BINディレクトリだけでも4つもあります。BINWが基本ディレクトリでDOS環境、Win16環境(昔懐かしい16ビットのWindows)向けです。それに対してOS/2(IBMが推しだった「堅牢」なOS)ではBINWに加えてBINP、Win32環境(Windows NTって名前は最近の若者知らないか?)ではBINWに加えてBINNTを使えとのこと。BINLはLinux用?とも思いましたが不明。
バイナリは4つでしたがライブラリはそれでは済みませぬ。まず16ビット、80286レベルまでは、以下のようにDOS、OS2、WIN(16)と3種。
32ビット環境にも DOS があるのは、DOSイクステンダで、DOS上でも4Gバイトの巨大な空間を操作できるためかと思います。DOSイクステンダというとPharLap社(日本では富士通 FM Townsに搭載されていた)が有名ですが、OpenWatcomでは DOS4GW 推しみたいです。どうもOpenWatcomの各種ツール自体DOS4GW上で動いているみたいです。DOS上で作業しているのに1Mバイトの制約などは気にせんでよいっと。

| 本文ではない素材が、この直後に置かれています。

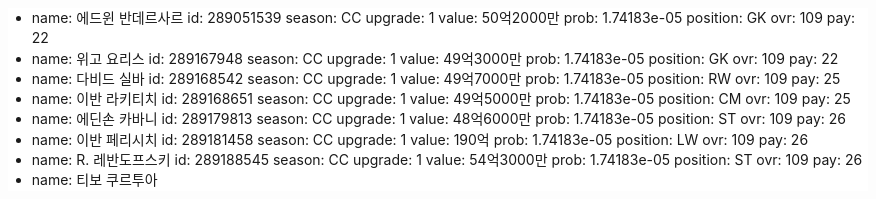   - name: 에드윈 반데르사르
    id: 289051539
    season: CC
    upgrade: 1
    value: 50억2000만
    prob: 1.74183e-05
    position: GK
    ovr: 109
    pay: 22
  - name: 위고 요리스
    id: 289167948
    season: CC
    upgrade: 1
    value: 49억3000만
    prob: 1.74183e-05
    position: GK
    ovr: 109
    pay: 22
  - name: 다비드 실바
    id: 289168542
    season: CC
    upgrade: 1
    value: 49억7000만
    prob: 1.74183e-05
    position: RW
    ovr: 109
    pay: 25
  - name: 이반 라키티치
    id: 289168651
    season: CC
    upgrade: 1
    value: 49억5000만
    prob: 1.74183e-05
    position: CM
    ovr: 109
    pay: 25
  - name: 에딘손 카바니
    id: 289179813
    season: CC
    upgrade: 1
    value: 48억6000만
    prob: 1.74183e-05
    position: ST
    ovr: 109
    pay: 26
  - name: 이반 페리시치
    id: 289181458
    season: CC
    upgrade: 1
    value: 190억
    prob: 1.74183e-05
    position: LW
    ovr: 109
    pay: 26
  - name: R. 레반도프스키
    id: 289188545
    season: CC
    upgrade: 1
    value: 54억3000만
    prob: 1.74183e-05
    position: ST
    ovr: 109
    pay: 26
  - name: 티보 쿠르투아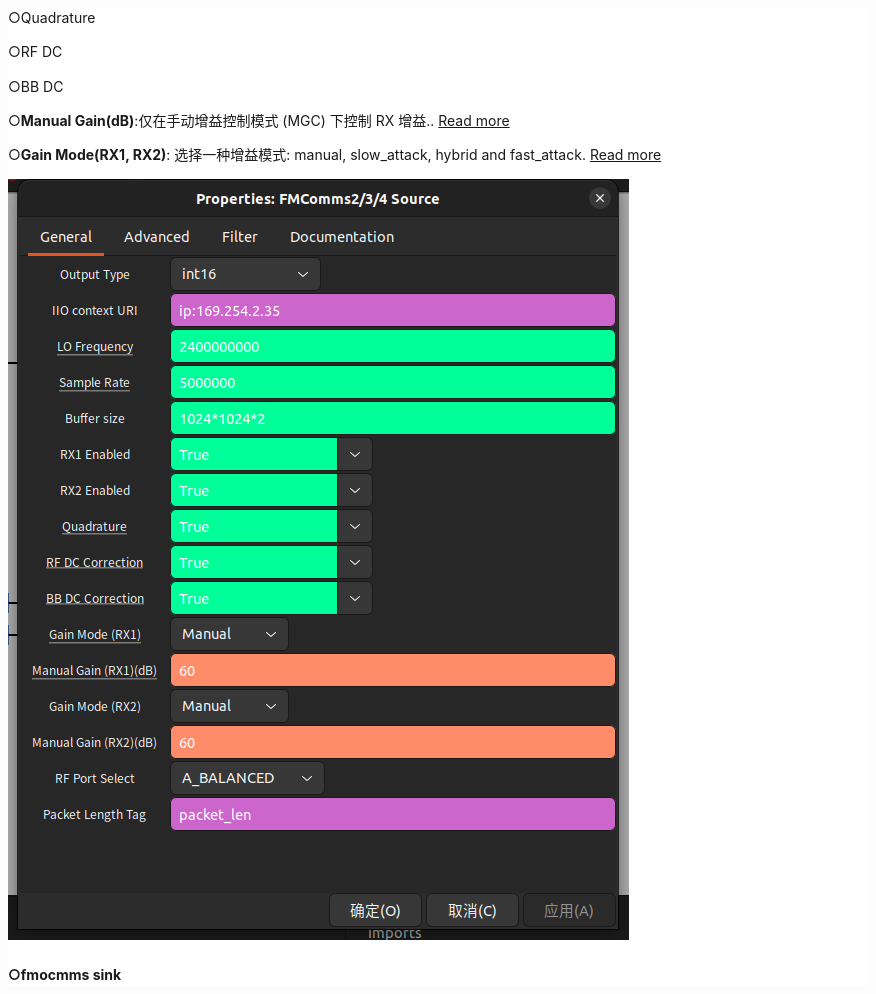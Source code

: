 ○Quadrature

○RF DC

○BB DC

○**Manual Gain(dB)**:仅在手动增益控制模式 (MGC) 下控制 RX 增益.. [Read more](https://wiki.analog.com/resources/tools-software/linux-drivers/iio-transceiver/ad9361#mgc_setting_the_current_gain)

○**Gain Mode(RX1, RX2)**: 选择一种增益模式: manual, slow_attack, hybrid and fast_attack. [Read more](https://wiki.analog.com/resources/tools-software/linux-drivers/iio-transceiver/ad9361#gain_control_modes)

![e310](./ANTSDR_E310_Reference_Manual.assets/fmcomms_source.png)


#### ○fmocmms sink
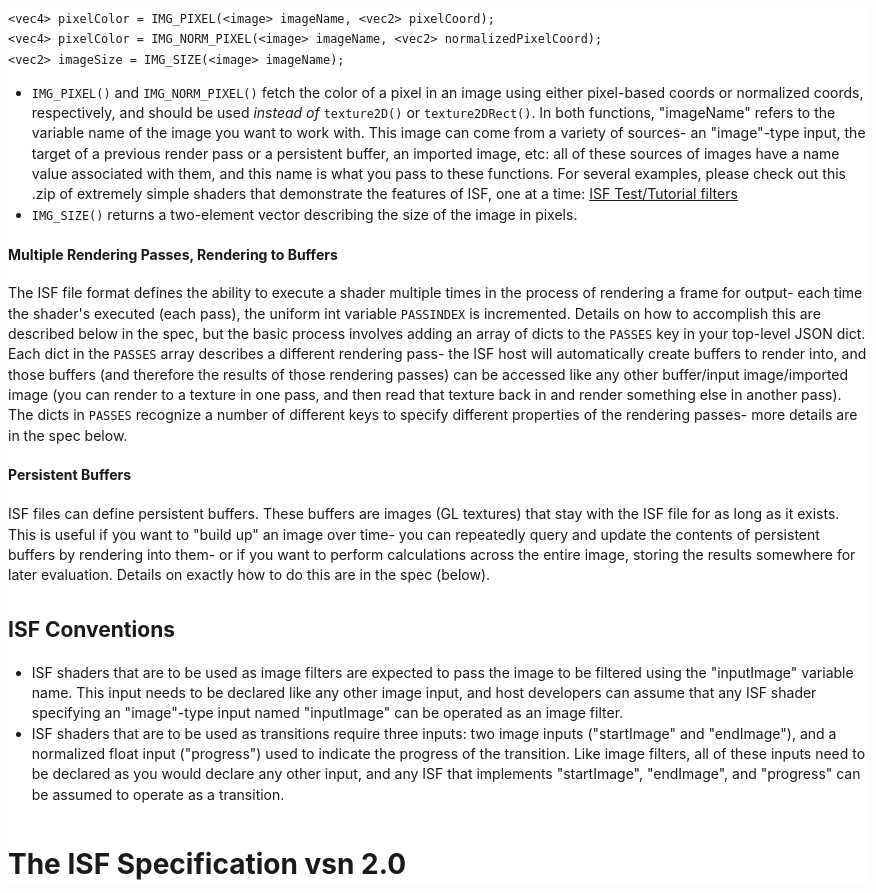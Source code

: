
 ```
<vec4> pixelColor = IMG_PIXEL(<image> imageName, <vec2> pixelCoord); 
<vec4> pixelColor = IMG_NORM_PIXEL(<image> imageName, <vec2> normalizedPixelCoord);
<vec2> imageSize = IMG_SIZE(<image> imageName);
```

- `IMG_PIXEL()` and `IMG_NORM_PIXEL()` fetch the color of a pixel in an image using either pixel-based coords or normalized coords, respectively, and should be used *instead of* `texture2D()` or `texture2DRect()`. In both functions, "imageName" refers to the variable name of the image you want to work with. This image can come from a variety of sources- an "image"-type input, the target of a previous render pass or a persistent buffer, an imported image, etc: all of these sources of images have a name value associated with them, and this name is what you pass to these functions. For several examples, please check out this .zip of extremely simple shaders that demonstrate the features of ISF, one at a time:
[ISF Test/Tutorial filters](http://vidvox.net/rays_oddsnends/ISF%20tests+tutorials.zip)
- `IMG_SIZE()` returns a two-element vector describing the size of the image in pixels.

#### Multiple Rendering Passes, Rendering to Buffers

The ISF file format defines the ability to execute a shader multiple times in the process of rendering a frame for output- each time the shader's executed (each pass), the uniform int variable `PASSINDEX` is incremented. Details on how to accomplish this are described below in the spec, but the basic process involves adding an array of dicts to the `PASSES` key in your top-level JSON dict. Each dict in the `PASSES` array describes a different rendering pass- the ISF host will automatically create buffers to render into, and those buffers (and therefore the results of those rendering passes) can be accessed like any other buffer/input image/imported image (you can render to a texture in one pass, and then read that texture back in and render something else in another pass).  The dicts in `PASSES` recognize a number of different keys to specify different properties of the rendering passes- more details are in the spec below.

#### Persistent Buffers

ISF files can define persistent buffers. These buffers are images (GL textures) that stay with the ISF file for as long as it exists. This is useful if you want to "build up" an image over time- you can repeatedly query and update the contents of persistent buffers by rendering into them- or if you want to perform calculations across the entire image, storing the results somewhere for later evaluation. Details on exactly how to do this are in the spec (below).

## ISF Conventions

- ISF shaders that are to be used as image filters are expected to pass the image to be filtered using the "inputImage" variable name.  This input needs to be declared like any other image input, and host developers can assume that any ISF shader specifying an "image"-type input named "inputImage" can be operated as an image filter.
- ISF shaders that are to be used as transitions require three inputs: two image inputs ("startImage" and "endImage"), and a normalized float input ("progress") used to indicate the progress of the transition.  Like image filters, all of these inputs need to be declared as you would declare any other input, and any ISF that implements "startImage", "endImage", and "progress" can be assumed to operate as a transition.

# The ISF Specification vsn 2.0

他にも懐かしいNETWAREとかもリストされてますが、RDOSっていうのは誰?
というわけで実に多種多用なOS、実行環境に対応しているOpenWatcomです。でも所望の環境設定をするのがメンドいじゃない?と思って見たらありました。
owsetenv.bat
という名のバッチファイルがインストールに含まれてます。これをFreeDOSプロンプトから実行するとPATHだけでなく、各種の環境変数などFreeDOS用に一撃で設定してくれます。便利ね。
OpenWatcom Cで吉例Hello world
インストールの確認にHello worldしてみます。エディタはOpenWatcomと同時にインストールされていた Vi 利用です。こんな感じ。
FreeDOS標準のEDIT(スクリーンエディタ)でもよいですが、当方のようにSSH接続で使っているとALTキーとかを多用して操作するのがイマイチメンドイです。その点Viであれば(最近使ってないのでいまいち手が動かんけど)、まあまあお楽、SSH接続向けね。
上記で作成したHello.cをコンパイルしてみました。注目行に黄色の下線を引いてあります。
まず、コンパイラ本体でもリンカでも、DOS/4GWが立ち上がって8086の1M制約を外してからツールが動いていることが分かります。コンパイラはwccという16ビット用のコンパイラが走っているみたい。コンパイラドライバへの指定次第では呼び出されるコンパイラ自体が32ビット用などに変わるような。
そして、お目当てのLinkerが走ってます。コンパイル結果が以下に。
OBJファイルからリンカの活躍によりEXEファイルが出来ておるようです。実行すると Hello world.じゃと。動作OKね。